■ **TASK GOAL**: Scan the material that follows. Copy every line containing the word "referrerpolicy".
--------------------------------------------------
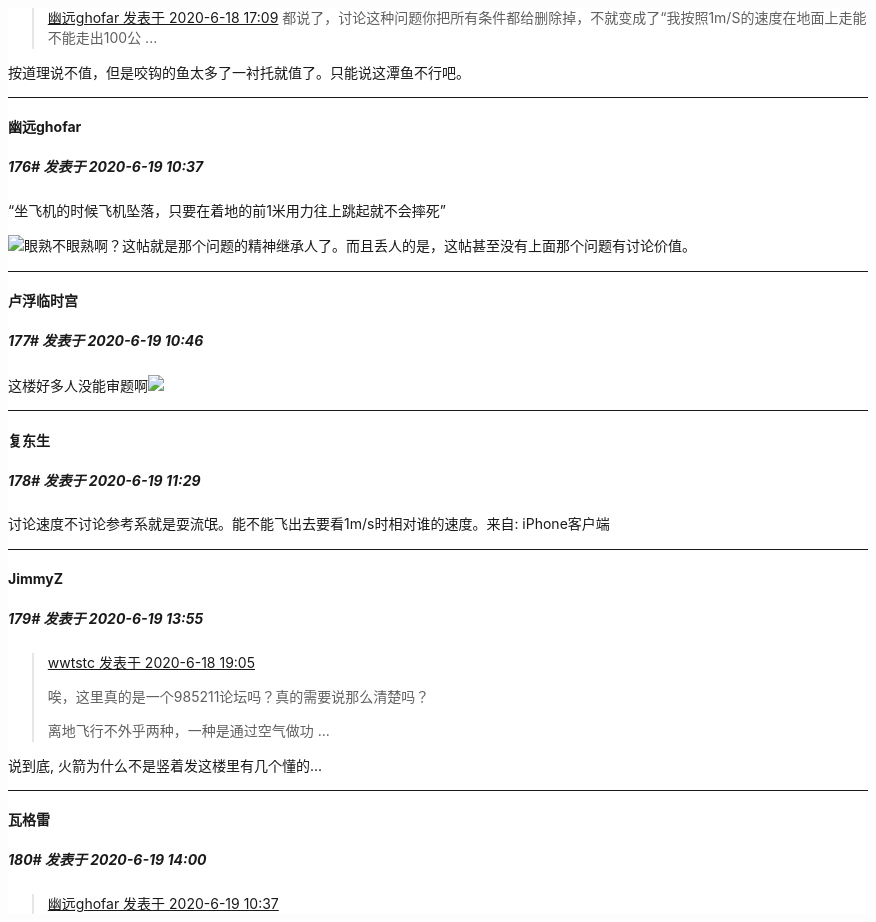 
<blockquote><a href="httphttps://bbs.saraba1st.com/2b/forum.php?mod=redirect&amp;goto=findpost&amp;pid=47852775&amp;ptid=1942439" target="_blank">幽远ghofar 发表于 2020-6-18 17:09</a>
都说了，讨论这种问题你把所有条件都给删除掉，不就变成了“我按照1m/S的速度在地面上走能不能走出100公 ...</blockquote>
按道理说不值，但是咬钩的鱼太多了一衬托就值了。只能说这潭鱼不行吧。


-----

####  幽远ghofar  
##### 176#       发表于 2020-6-19 10:37


“坐飞机的时候飞机坠落，只要在着地的前1米用力往上跳起就不会摔死”

<img src="https://static.saraba1st.com/image/smiley/face2017/067.png" referrerpolicy="no-referrer">眼熟不眼熟啊？这帖就是那个问题的精神继承人了。而且丢人的是，这帖甚至没有上面那个问题有讨论价值。


-----

####  卢浮临时宫  
##### 177#       发表于 2020-6-19 10:46


这楼好多人没能审题啊<img src="https://static.saraba1st.com/image/smiley/face2017/049.png" referrerpolicy="no-referrer">


-----

####  复东生  
##### 178#       发表于 2020-6-19 11:29


讨论速度不讨论参考系就是耍流氓。能不能飞出去要看1m/s时相对谁的速度。来自: iPhone客户端


-----

####  JimmyZ  
##### 179#       发表于 2020-6-19 13:55


<blockquote><a href="httphttps://bbs.saraba1st.com/2b/forum.php?mod=redirect&amp;goto=findpost&amp;pid=47854059&amp;ptid=1942439" target="_blank">wwtstc 发表于 2020-6-18 19:05</a>

唉，这里真的是一个985211论坛吗？真的需要说那么清楚吗？

离地飞行不外乎两种，一种是通过空气做功 ...</blockquote>
说到底, 火箭为什么不是竖着发这楼里有几个懂的...


-----

####  瓦格雷  
##### 180#       发表于 2020-6-19 14:00


<blockquote><a href="httphttps://bbs.saraba1st.com/2b/forum.php?mod=redirect&amp;goto=findpost&amp;pid=47860077&amp;ptid=1942439" target="_blank">幽远ghofar 发表于 2020-6-19 10:37</a>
--------------------------------------------------
■ **THE COMPLETED TASK**:
<img src="https://static.saraba1st.com/image/smiley/face2017/067.png" referrerpolicy="no-referrer">眼熟不眼熟啊？这帖就是那个问题的精神继承人了。而且丢人的是，这帖甚至没有上面那个问题有讨论价值。
这楼好多人没能审题啊<img src="https://static.saraba1st.com/image/smiley/face2017/049.png" referrerpolicy="no-referrer">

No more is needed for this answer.